Bar chart comparing rejection rates of four tests across five synthetic worlds — Rejection rates across five synthetic worlds. In the profitable-but-untimed world, Reality Check and SPA reject 66% and 64% (correctly flagging profitability), while the placement test rejects only 5%, holding its nominal size. All tests reach full power when genuine timing skill is present.

Two-panel calibration plot of p-value uniformity and false-positive rate control — Calibration on synthetic no-timing-skill worlds. p-values are uniform across i.i.d., drift-only, volatility-clustering, and structural-exposure scenarios, and the false-positive rate stays near the nominal 0.05 when timing skill is absent.

Power curve showing p-value falling and effect size rising as injected timing skill increases — Power on real gold-futures prices with injected timing skill. As the share of well-timed entries rises, the p-value falls and the effect size grows, confirming the test detects timing when it is genuinely present.

How the method works

The method re-randomizes only the calendar placement of a fixed trade structure while holding the price path and trade logistics constant. Each trading rule generates a sequence of trades with specific ordered durations, position sizes, directions, and internal spacing. The placement test extracts this structure, then samples alternative placements of the same template onto the calendar via a declared re-randomization law. The realized performance is compared to the distribution of returns across these structurally identical alternatives, so structural exposure affects the observed and null distributions equally and only timing is isolated. Under the null that the realized placement is exchangeable with alternatives from the chosen measure, the plus-one Monte Carlo p-value is finite-sample valid.

Significance testing combines Benjamini-Hochberg false-discovery-rate control, Bonferroni correction, and Kolmogorov-Smirnov uniformity checks on the p-value distribution to assess whether entry-placement skill exists after joint multiplicity control across the 322 strategy-by-asset panel. The test is calibrated on synthetic worlds with known ground truth and validated with a positive-control injection of genuine timing skill on the real gold-futures price path.

The empirical testbed spans gold futures from 2002 to 2026 and a cross-asset universe of 47 instruments at daily frequency.
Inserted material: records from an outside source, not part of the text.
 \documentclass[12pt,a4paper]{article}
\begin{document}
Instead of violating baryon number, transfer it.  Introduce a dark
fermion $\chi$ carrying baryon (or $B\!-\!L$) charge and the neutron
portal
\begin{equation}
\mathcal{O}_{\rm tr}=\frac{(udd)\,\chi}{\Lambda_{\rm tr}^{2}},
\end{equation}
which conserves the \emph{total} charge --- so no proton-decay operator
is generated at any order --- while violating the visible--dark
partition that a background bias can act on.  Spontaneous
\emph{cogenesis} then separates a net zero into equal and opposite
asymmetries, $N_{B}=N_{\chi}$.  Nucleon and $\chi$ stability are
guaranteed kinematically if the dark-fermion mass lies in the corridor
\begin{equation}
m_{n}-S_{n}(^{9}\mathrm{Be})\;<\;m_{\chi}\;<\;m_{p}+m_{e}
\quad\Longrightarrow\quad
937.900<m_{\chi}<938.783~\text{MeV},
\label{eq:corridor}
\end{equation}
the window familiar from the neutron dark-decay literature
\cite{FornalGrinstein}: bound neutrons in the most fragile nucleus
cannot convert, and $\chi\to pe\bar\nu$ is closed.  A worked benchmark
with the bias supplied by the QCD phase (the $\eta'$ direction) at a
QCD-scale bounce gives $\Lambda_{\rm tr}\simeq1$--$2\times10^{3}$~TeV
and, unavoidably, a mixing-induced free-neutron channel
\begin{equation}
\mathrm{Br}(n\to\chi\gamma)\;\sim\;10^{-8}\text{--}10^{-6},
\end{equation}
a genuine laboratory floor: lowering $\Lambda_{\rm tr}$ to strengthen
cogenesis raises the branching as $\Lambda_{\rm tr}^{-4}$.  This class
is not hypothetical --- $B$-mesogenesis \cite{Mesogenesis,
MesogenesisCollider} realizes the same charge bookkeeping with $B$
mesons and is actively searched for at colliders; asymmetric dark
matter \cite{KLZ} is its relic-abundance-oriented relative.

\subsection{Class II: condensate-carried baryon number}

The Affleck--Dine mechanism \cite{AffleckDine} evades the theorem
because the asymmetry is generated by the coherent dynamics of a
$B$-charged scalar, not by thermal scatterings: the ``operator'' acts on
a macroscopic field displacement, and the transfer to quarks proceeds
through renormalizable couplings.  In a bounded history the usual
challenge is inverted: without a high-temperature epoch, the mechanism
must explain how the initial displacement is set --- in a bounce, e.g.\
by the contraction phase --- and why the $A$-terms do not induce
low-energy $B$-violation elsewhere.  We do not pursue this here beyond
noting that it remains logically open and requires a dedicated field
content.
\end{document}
Eleven trading rules (trend-following, breakout, mean-reversion, and seasonal variants with a random-entry baseline) are applied unchanged to the panel without per-asset re-optimization, testing whether any rule demonstrates measure-invariant entry-placement skill under joint correction for multiple comparisons.

Data

Real data: gold futures (GC=F), daily, 2002 to 2026. Cross-asset panel: 47 instruments, 322 strategy-by-asset tests. Synthetic validation: five known-ground-truth worlds with 400 replications each, plus a positive-control injection of timing skill on real gold prices.

How to read this

Empirical findings are primarily single-asset; the 322-test cross-asset panel is exploratory on an availability sample.
The minimum neutral-measure p-value (0.053) is near-threshold and based on a very small trade count (N = 4).
Non-rejection is not a claim that the rules are unprofitable; it is evidence that the timing component does not clear a structure-matched counterfactual.